Kim’s father won the first round. Kim attended Harvard Medical School, but, in the years since he earned his medical degree, he’s combined doctoring with politics and a commitment to social justice. It was his mother, Kim said, who told him about the civil rights movement and about Martin Luther King Jr.’s famous line, “The arc of the moral universe is long, but it bends toward justice.” King, he said, “didn’t mean we should be spectators and stand by and watch history move forward. All of us must do our part to grab the arc of history and bend it toward justice.”Kim began his career in global public health as a medical resident in 1987, when he cofounded Partners In Health, setting up health care programs in Haiti. He left in 2003 to join the World Health Organization, and a year later headed its HIV/AIDS department. Between 2009 and 2012, he served as president of Dartmouth.
He arrived at the World Bank at a critical moment, with its historical domination by the United States under attack, the global economy struggling, and many people questioning whether the aid agency had outlived its use. After World Bank employees in a survey reported a “culture of fear,” pervasive “fear of risk,” and a “terrible” environment for cooperation, Kim ordered a major overhaul of the bureaucracy. The agency lends more than $30 billion a year.

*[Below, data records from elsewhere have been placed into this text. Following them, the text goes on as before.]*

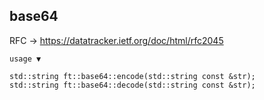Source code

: 
## base64
RFC -> https://datatracker.ietf.org/doc/html/rfc2045

`usage ▼`
```
std::string ft::base64::encode(std::string const &str);
std::string ft::base64::decode(std::string const &str);
```
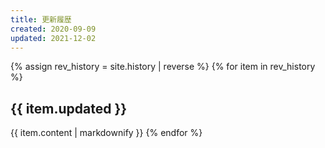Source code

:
 ```yaml
---
title: 更新履歴
created: 2020-09-09
updated: 2021-12-02
---
```

{% assign rev_history = site.history | reverse %}
{% for item in rev_history %}
## <a name="{{ item.updated }}">{{ item.updated }}</a>
{{ item.content | markdownify }}
{% endfor %}
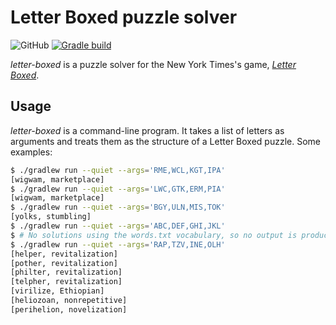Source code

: # Letter Boxed puzzle solver

![GitHub](https://img.shields.io/github/license/gmarmstrong/letter-boxed)
[![Gradle build](https://github.com/gmarmstrong/letter-boxed/actions/workflows/gradle.yml/badge.svg)](https://github.com/gmarmstrong/letter-boxed/actions/workflows/gradle.yml)

_letter-boxed_ is a puzzle solver for the New York
Times's game, [_Letter Boxed_](https://www.nytimes.com/puzzles/letter-boxed).

## Usage

_letter-boxed_ is a command-line program. It takes a list of letters
as arguments and treats them as the structure of a Letter Boxed puzzle.
Some examples:

```bash
$ ./gradlew run --quiet --args='RME,WCL,KGT,IPA'
[wigwam, marketplace]
$ ./gradlew run --quiet --args='LWC,GTK,ERM,PIA'
[wigwam, marketplace]
$ ./gradlew run --quiet --args='BGY,ULN,MIS,TOK'
[yolks, stumbling]
$ ./gradlew run --quiet --args='ABC,DEF,GHI,JKL'
$ # No solutions using the words.txt vocabulary, so no output is produced.
$ ./gradlew run --quiet --args='RAP,TZV,INE,OLH'
[helper, revitalization]
[pother, revitalization]
[philter, revitalization]
[telpher, revitalization]
[virilize, Ethiopian]
[heliozoan, nonrepetitive]
[perihelion, novelization]
```

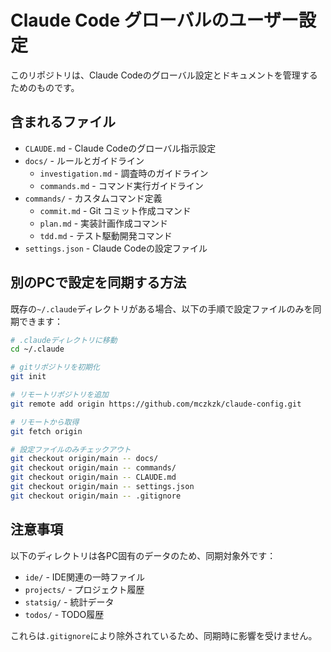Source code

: # Claude Code グローバルのユーザー設定

このリポジトリは、Claude Codeのグローバル設定とドキュメントを管理するためのものです。

## 含まれるファイル

- `CLAUDE.md` - Claude Codeのグローバル指示設定
- `docs/` - ルールとガイドライン
  - `investigation.md` - 調査時のガイドライン
  - `commands.md` - コマンド実行ガイドライン
- `commands/` - カスタムコマンド定義
  - `commit.md` - Git コミット作成コマンド
  - `plan.md` - 実装計画作成コマンド
  - `tdd.md` - テスト駆動開発コマンド
- `settings.json` - Claude Codeの設定ファイル

## 別のPCで設定を同期する方法

既存の`~/.claude`ディレクトリがある場合、以下の手順で設定ファイルのみを同期できます：

```bash
# .claudeディレクトリに移動
cd ~/.claude

# gitリポジトリを初期化
git init

# リモートリポジトリを追加
git remote add origin https://github.com/mczkzk/claude-config.git

# リモートから取得
git fetch origin

# 設定ファイルのみチェックアウト
git checkout origin/main -- docs/
git checkout origin/main -- commands/
git checkout origin/main -- CLAUDE.md
git checkout origin/main -- settings.json
git checkout origin/main -- .gitignore
```

## 注意事項

以下のディレクトリは各PC固有のデータのため、同期対象外です：
- `ide/` - IDE関連の一時ファイル
- `projects/` - プロジェクト履歴
- `statsig/` - 統計データ
- `todos/` - TODO履歴

これらは`.gitignore`により除外されているため、同期時に影響を受けません。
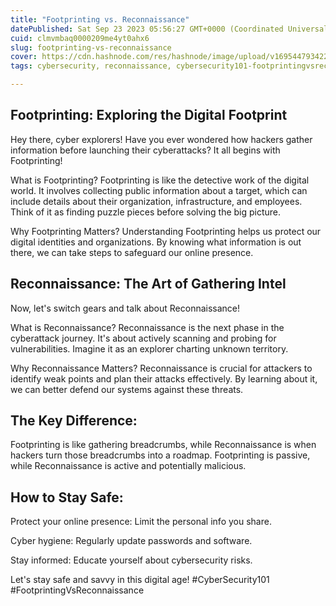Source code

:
```yaml
---
title: "Footprinting vs. Reconnaissance"
datePublished: Sat Sep 23 2023 05:56:27 GMT+0000 (Coordinated Universal Time)
cuid: clmvmbaq0000209me4yt0ahx6
slug: footprinting-vs-reconnaissance
cover: https://cdn.hashnode.com/res/hashnode/image/upload/v1695447934224/3c5081ce-a4ce-4d73-95a3-073abfcc9ec7.png
tags: cybersecurity, reconnaissance, cybersecurity101-footprintingvsreconnaissance, footprinting

---
```


## Footprinting: Exploring the Digital Footprint

Hey there, cyber explorers! Have you ever wondered how hackers gather information before launching their cyberattacks? It all begins with Footprinting!

What is Footprinting? Footprinting is like the detective work of the digital world. It involves collecting public information about a target, which can include details about their organization, infrastructure, and employees. Think of it as finding puzzle pieces before solving the big picture.

Why Footprinting Matters? Understanding Footprinting helps us protect our digital identities and organizations. By knowing what information is out there, we can take steps to safeguard our online presence.

## Reconnaissance: The Art of Gathering Intel

Now, let's switch gears and talk about Reconnaissance!

What is Reconnaissance? Reconnaissance is the next phase in the cyberattack journey. It's about actively scanning and probing for vulnerabilities. Imagine it as an explorer charting unknown territory.

Why Reconnaissance Matters? Reconnaissance is crucial for attackers to identify weak points and plan their attacks effectively. By learning about it, we can better defend our systems against these threats.

## The Key Difference:

Footprinting is like gathering breadcrumbs, while Reconnaissance is when hackers turn those breadcrumbs into a roadmap. Footprinting is passive, while Reconnaissance is active and potentially malicious.

## How to Stay Safe:

Protect your online presence: Limit the personal info you share.

Cyber hygiene: Regularly update passwords and software.

Stay informed: Educate yourself about cybersecurity risks.

Let's stay safe and savvy in this digital age! #CyberSecurity101 #FootprintingVsReconnaissance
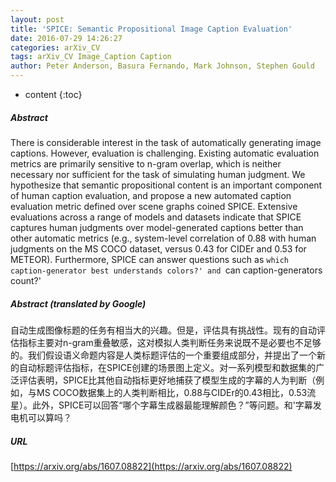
 ```yaml
---
layout: post
title: 'SPICE: Semantic Propositional Image Caption Evaluation'
date: 2016-07-29 14:26:27
categories: arXiv_CV
tags: arXiv_CV Image_Caption Caption
author: Peter Anderson, Basura Fernando, Mark Johnson, Stephen Gould
---
```


* content
{:toc}

##### Abstract
There is considerable interest in the task of automatically generating image captions. However, evaluation is challenging. Existing automatic evaluation metrics are primarily sensitive to n-gram overlap, which is neither necessary nor sufficient for the task of simulating human judgment. We hypothesize that semantic propositional content is an important component of human caption evaluation, and propose a new automated caption evaluation metric defined over scene graphs coined SPICE. Extensive evaluations across a range of models and datasets indicate that SPICE captures human judgments over model-generated captions better than other automatic metrics (e.g., system-level correlation of 0.88 with human judgments on the MS COCO dataset, versus 0.43 for CIDEr and 0.53 for METEOR). Furthermore, SPICE can answer questions such as `which caption-generator best understands colors?' and `can caption-generators count?'

##### Abstract (translated by Google)
自动生成图像标题的任务有相当大的兴趣。但是，评估具有挑战性。现有的自动评估指标主要对n-gram重叠敏感，这对模拟人类判断任务来说既不是必要也不足够的。我们假设语义命题内容是人类标题评估的一个重要组成部分，并提出了一个新的自动标题评估指标，在SPICE创建的场景图上定义。对一系列模型和数据集的广泛评估表明，SPICE比其他自动指标更好地捕获了模型生成的字幕的人为判断（例如，与MS COCO数据集上的人类判断相比，0.88与CIDEr的0.43相比，0.53流星）。此外，SPICE可以回答“哪个字幕生成器最能理解颜色？”等问题。和'字幕发电机可以算吗？

##### URL
[https://arxiv.org/abs/1607.08822](https://arxiv.org/abs/1607.08822)

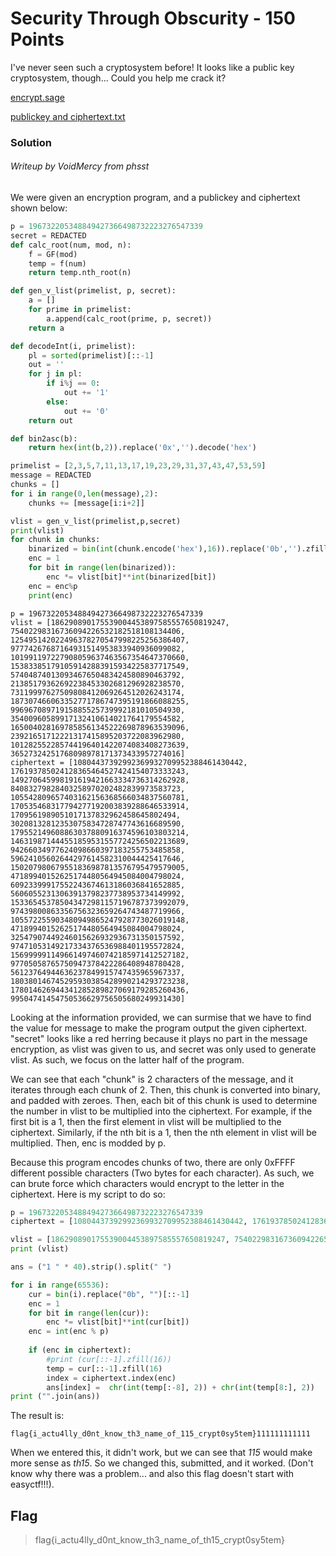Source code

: # Security Through Obscurity - 150 Points

I've never seen such a cryptosystem before! It looks like a public key cryptosystem, though... Could you help me crack it?

[encrypt.sage](https://raw.githubusercontent.com/EasyCTF/easyctf-2017-problems/master/security-through-obscurity/encrypt.sage)

[publickey and ciphertext.txt](https://raw.githubusercontent.com/EasyCTF/easyctf-2017-problems/master/security-through-obscurity/publickey_and_ciphertext.txt)

### Solution

###### Writeup by VoidMercy from phsst

We were given an encryption program, and a publickey and ciphertext shown below:

```python
p = 196732205348849427366498732223276547339
secret = REDACTED
def calc_root(num, mod, n):
    f = GF(mod)
    temp = f(num)
    return temp.nth_root(n)

def gen_v_list(primelist, p, secret):
    a = []
    for prime in primelist:
        a.append(calc_root(prime, p, secret))
    return a

def decodeInt(i, primelist):
    pl = sorted(primelist)[::-1]
    out = ''
    for j in pl:
        if i%j == 0:
            out += '1'
        else:
            out += '0'
    return out

def bin2asc(b):
    return hex(int(b,2)).replace('0x','').decode('hex')

primelist = [2,3,5,7,11,13,17,19,23,29,31,37,43,47,53,59]
message = REDACTED
chunks = []
for i in range(0,len(message),2):
    chunks += [message[i:i+2]]

vlist = gen_v_list(primelist,p,secret)
print(vlist)
for chunk in chunks:
    binarized = bin(int(chunk.encode('hex'),16)).replace('0b','').zfill(16)[::-1] #lsb first
    enc = 1
    for bit in range(len(binarized)):
        enc *= vlist[bit]**int(binarized[bit])
    enc = enc%p
    print(enc)
```

```
p = 196732205348849427366498732223276547339
vlist = [186290890175539004453897585557650819247, 75402298316736094226532182518108134406, 125495142022496378270547998225256386407, 97774267687164931514953833940936099082, 101991197227908059637463567354647370660, 153833851791059142883915934225837717549, 57404874013093467650483424580890463792, 21385179362692238453302681296928238570, 73119997627509808412069264512026243174, 187307466063352771786747395191866088255, 99696708971915885525739992181010504930, 35400960589917132410614021764179554582, 165004028169785856134522269878963539096, 23921651712221317415895203722083962980, 101282552285744196401422074083408273639, 36527324251768098978171373433957274016]
ciphertext = [10804437392992369932709952388461430442, 176193785024128365464527424154073333243, 149270645998191619421663334736314262928, 84083279828403258970202482839973583723, 105542809657403162156368566034837560781, 170535468317794277192003839288646533914, 1709561989051017137832962458645802494, 30208132812353075834728747743616689590, 179552149608863037880916374596103803214, 146319871444551859531557724256502213689, 94266034977624098660397183255753485858, 59624105602644297614582310044425417646, 150207980679551836987813576795479579005, 47189940152625174480564945084004798024, 60923399917552243674613186036841652885, 56060552313063913798237738953734149992, 153365453785043472981157196787373992079, 97439800863356756323659264743487719966, 105572255903480949865247928773026019148, 47189940152625174480564945084004798024, 32547907449246015626932936731350157592, 97471053149217334376536988401195572824, 156999991149661497460742185971412527182, 97705058765750947378422286408948780428, 56123764944636237849915747435965967337, 180380146745295930385428990214293723238, 178014626944341285289827069179285260436, 99504741454750536629756505680249931430]
```

Looking at the information provided, we can surmise that we have to find the value for message to make the program output the given ciphertext. "secret" looks like a red herring because it plays no part in the message encryption, as vlist was given to us, and secret was only used to generate vlist. As such, we focus on the latter half of the program.

We can see that each "chunk" is 2 characters of the message, and it iterates through each chunk of 2. Then, this chunk is converted into binary, and padded with zeroes. Then, each bit of this chunk is used to determine the number in vlist to be multiplied into the ciphertext. For example, if the first bit is a 1, then the first element in vlist will be multiplied to the ciphertext. Similarly, if the nth bit is a 1, then the nth element in vlist will be multiplied. Then, enc is modded by p.

Because this program encodes chunks of two, there are only 0xFFFF different possible characters (Two bytes for each character). As such, we can brute force which characters would encrypt to the letter in the ciphertext. Here is my script to do so:

```python
p = 196732205348849427366498732223276547339
ciphertext = [10804437392992369932709952388461430442, 176193785024128365464527424154073333243, 149270645998191619421663334736314262928, 84083279828403258970202482839973583723, 105542809657403162156368566034837560781, 170535468317794277192003839288646533914, 1709561989051017137832962458645802494, 30208132812353075834728747743616689590, 179552149608863037880916374596103803214, 146319871444551859531557724256502213689, 94266034977624098660397183255753485858, 59624105602644297614582310044425417646, 150207980679551836987813576795479579005, 47189940152625174480564945084004798024, 60923399917552243674613186036841652885, 56060552313063913798237738953734149992, 153365453785043472981157196787373992079, 97439800863356756323659264743487719966, 105572255903480949865247928773026019148, 47189940152625174480564945084004798024, 32547907449246015626932936731350157592, 97471053149217334376536988401195572824, 156999991149661497460742185971412527182, 97705058765750947378422286408948780428, 56123764944636237849915747435965967337, 180380146745295930385428990214293723238, 178014626944341285289827069179285260436, 99504741454750536629756505680249931430]

vlist = [186290890175539004453897585557650819247, 75402298316736094226532182518108134406, 125495142022496378270547998225256386407, 97774267687164931514953833940936099082, 101991197227908059637463567354647370660, 153833851791059142883915934225837717549, 57404874013093467650483424580890463792, 21385179362692238453302681296928238570, 73119997627509808412069264512026243174, 187307466063352771786747395191866088255, 99696708971915885525739992181010504930, 35400960589917132410614021764179554582, 165004028169785856134522269878963539096, 23921651712221317415895203722083962980, 101282552285744196401422074083408273639, 36527324251768098978171373433957274016]
print (vlist)

ans = ("1 " * 40).strip().split(" ")

for i in range(65536):
    cur = bin(i).replace("0b", "")[::-1]
    enc = 1
    for bit in range(len(cur)):
        enc *= vlist[bit]**int(cur[bit])
    enc = int(enc % p)
        
    if (enc in ciphertext):
        #print (cur[::-1].zfill(16))
        temp = cur[::-1].zfill(16)
        index = ciphertext.index(enc)
        ans[index] =  chr(int(temp[:-8], 2)) + chr(int(temp[8:], 2))
print ("".join(ans))
```

The result is:
```
flag{i_actu4lly_d0nt_know_th3_name_of_115_crypt0sy5tem}111111111111
```

When we entered this, it didn't work, but we can see that _115_ would make more sense as _th15_. So we changed this, submitted, and it worked. (Don't know why there was a problem... and also this flag doesn't start with easyctf!!!).

## Flag
>flag{i_actu4lly_d0nt_know_th3_name_of_th15_crypt0sy5tem}
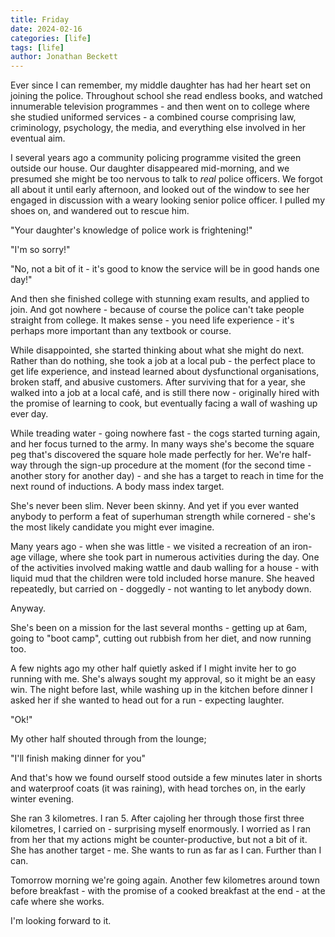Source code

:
 ```yaml
---
title: Friday
date: 2024-02-16
categories: [life]
tags: [life]
author: Jonathan Beckett
---
```


Ever since I can remember, my middle daughter has had her heart set on joining the police. Throughout school she read endless books, and watched innumerable television programmes - and then went on to college where she studied uniformed services - a combined course comprising law, criminology, psychology, the media, and everything else involved in her eventual aim.

I several years ago a community policing programme visited the green outside our house. Our daughter disappeared mid-morning, and we presumed she might be too nervous to talk to *real* police officers. We forgot all about it until early afternoon, and looked out of the window to see her engaged in discussion with a weary looking senior police officer. I pulled my shoes on, and wandered out to rescue him.

"Your daughter's knowledge of police work is frightening!"

"I'm so sorry!"

"No, not a bit of it - it's good to know the service will be in good hands one day!"

And then she finished college with stunning exam results, and applied to join. And got nowhere - because of course the police can't take people straight from college. It makes sense - you need life experience - it's perhaps more important than any textbook or course.

While disappointed, she started thinking about what she might do next. Rather than do nothing, she took a job at a local pub - the perfect place to get life experience, and instead learned about dysfunctional organisations, broken staff, and abusive customers. After surviving that for a year, she walked into a job at a local café, and is still there now - originally hired with the promise of learning to cook, but eventually facing a wall of washing up ever day.

While treading water - going nowhere fast - the cogs started turning again, and her focus turned to the army. In many ways she's become the square peg that's discovered the square hole made perfectly for her. We're half-way through the sign-up procedure at the moment (for the second time - another story for another day) - and she has a target to reach in time for the next round of inductions. A body mass index target.

She's never been slim. Never been skinny. And yet if you ever wanted anybody to perform a feat of superhuman strength while cornered - she's the most likely candidate you might ever imagine.

Many years ago - when she was little - we visited a recreation of an iron-age village, where she took part in numerous activities during the day. One of the activities involved making wattle and daub walling for a house - with liquid mud that the children were told included horse manure. She heaved repeatedly, but carried on - doggedly - not wanting to let anybody down.

Anyway.

She's been on a mission for the last several months - getting up at 6am, going to "boot camp", cutting out rubbish from her diet, and now running too.

A few nights ago my other half quietly asked if I might invite her to go running with me. She's always sought my approval, so it might be an easy win. The night before last, while washing up in the kitchen before dinner I asked her if she wanted to head out for a run - expecting laughter.

"Ok!"

My other half shouted through from the lounge;

"I'll finish making dinner for you"

And that's how we found ourself stood outside a few minutes later in shorts and waterproof coats (it was raining), with head torches on, in the early winter evening.

She ran 3 kilometres. I ran 5. After cajoling her through those first three kilometres, I carried on - surprising myself enormously. I worried as I ran from her that my actions might be counter-productive, but not a bit of it. She has another target - me. She wants to run as far as I can. Further than I can.

Tomorrow morning we're going again. Another few kilometres around town before breakfast - with the promise of a cooked breakfast at the end - at the cafe where she works.

I'm looking forward to it.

Unlike many past World Bank presidents, Kim’s background is in health, not economics. In his speech he said the agency is now focused on two core objectives—ending extreme poverty by 2030 and boosting prosperity for the bottom 40 percent of the population in developing countries. Other goals, he said, include slowing climate change and getting countries to invest more in public health.
Given the World Bank’s emphasis on the environment, Kim inevitably found himself being asked by students about the University’s decision in October not to divest from companies involved in the coal industry. He declined to give his opinion, but said that with many low-income countries dependent on coal for energy, “there are just an extremely large number of questions that are very complicated.” He echoed comments made by President Christina Paxson in the past that Brown could best serve the cause of environmentalism through scientific research.
Kim’s speech, a Stephen A. Ogden Jr. ’60 Memorial Lecture on International Affairs, at times sounded like a commencement address. “Please go change the world,” he told students. “If you are here today and if you graduate from Brown, you are ready to tackle just about anything.”